Acalculous cholecystitis is a serious condition that can lead to sepsis and death if undetected. The clinical signs of disease (eg, fever, leukocytosis) are vague, and patients most vulnerable to this condition are typically non-communicative due to their general medical condition. The best way to make the diagnosis is a high degree of clinical suspicion and confirmation with imaging studies. Radiologic signs include gallbladder wall thickening and distension and the presence of pericholecystic fluid. The immediate treatment in critically ill patients includes antibiotics followed by percutaneous cholecystostomy under radiologic guidance. Cholecystectomy with drainage of any associated abscesses is the definitive therapy once the patient's medical condition improves.
Educational objective: Acalculous cholecystitis occurs in critically ill patients. The clinical presentation may be similar to calculous cholecystitis, though assessment may be difficult due to the underlying illness. Imaging studies show gallbladder wall thickening and distension and pericholecystic fluid. The emergency treatment of choice is antibiotics and percutaneous cholecystostomy, followed by cholecystectomy when the medical condition stabilizes.

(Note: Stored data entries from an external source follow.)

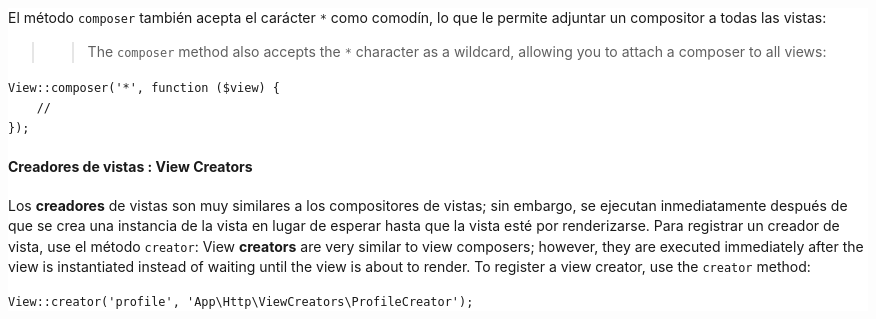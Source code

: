 El método `composer` también acepta el carácter `*` como comodín, lo que le permite adjuntar un compositor a todas las vistas:
> > The `composer` method also accepts the `*` character as a wildcard, allowing you to attach a composer to all views:

    View::composer('*', function ($view) {
        //
    });

#### Creadores de vistas : View Creators

Los **creadores** de vistas son muy similares a los compositores de vistas; sin embargo, se ejecutan inmediatamente después de que se crea una instancia de la vista en lugar de esperar hasta que la vista esté por renderizarse. Para registrar un creador de vista, use el método `creator`:
View **creators** are very similar to view composers; however, they are executed immediately after the view is instantiated instead of waiting until the view is about to render. To register a view creator, use the `creator` method:

    View::creator('profile', 'App\Http\ViewCreators\ProfileCreator');
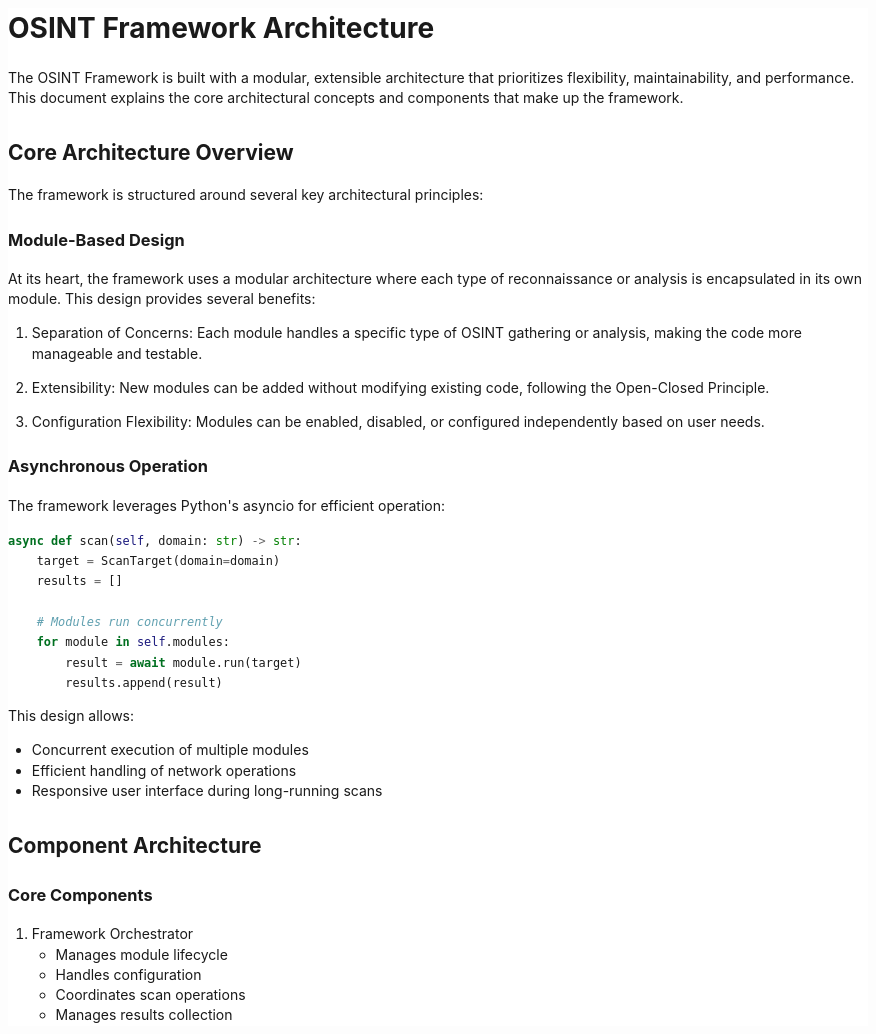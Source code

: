 # OSINT Framework Architecture

The OSINT Framework is built with a modular, extensible architecture that prioritizes flexibility, maintainability, and performance. This document explains the core architectural concepts and components that make up the framework.

## Core Architecture Overview

The framework is structured around several key architectural principles:

### Module-Based Design

At its heart, the framework uses a modular architecture where each type of reconnaissance or analysis is encapsulated in its own module. This design provides several benefits:

1. Separation of Concerns: Each module handles a specific type of OSINT gathering or analysis, making the code more manageable and testable.

2. Extensibility: New modules can be added without modifying existing code, following the Open-Closed Principle.

3. Configuration Flexibility: Modules can be enabled, disabled, or configured independently based on user needs.

### Asynchronous Operation

The framework leverages Python's asyncio for efficient operation:

```python
async def scan(self, domain: str) -> str:
    target = ScanTarget(domain=domain)
    results = []
    
    # Modules run concurrently
    for module in self.modules:
        result = await module.run(target)
        results.append(result)
```

This design allows:
- Concurrent execution of multiple modules
- Efficient handling of network operations
- Responsive user interface during long-running scans

## Component Architecture

### Core Components

1. Framework Orchestrator
   - Manages module lifecycle
   - Handles configuration
   - Coordinates scan operations
   - Manages results collection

(Choice B) Duodenal perforation usually presents with sudden-onset, diffuse abdominal pain. The abdomen is rigid on initial examination (becomes distended later) with signs of peritonitis. Imaging studies typically show free air under the diaphragm.
(Choice C) Mesenteric ischemia usually presents with sudden periumbilical abdominal pain out of proportion to examination findings. Risk factors include older age, atrial fibrillation, congestive heart failure, and atherosclerotic vascular disease. CT of the abdomen typically shows focal or segmental bowel wall thickening, small-bowel dilation, and mesenteric stranding.
(Choice D) Pancreatitis would not cause a distended gallbladder and pericholecystic fluid. CT findings of pancreatitis include parenchymal enhancement with intravenous contrast (in patients with no pancreatic necrosis), pseudocyst formation, or peripancreatic fluid collection.
(Choice E) Small-bowel obstruction is characterized by abdominal distension, high-pitched hyperactive bowel sounds, dilated loops of bowel with air-fluid levels on imaging, and no or minimal air in the colon and rectum. This patient's small- and large-bowel distension and hypoactive bowel sounds are more consistent with ileus (table below) due to his serious medical condition.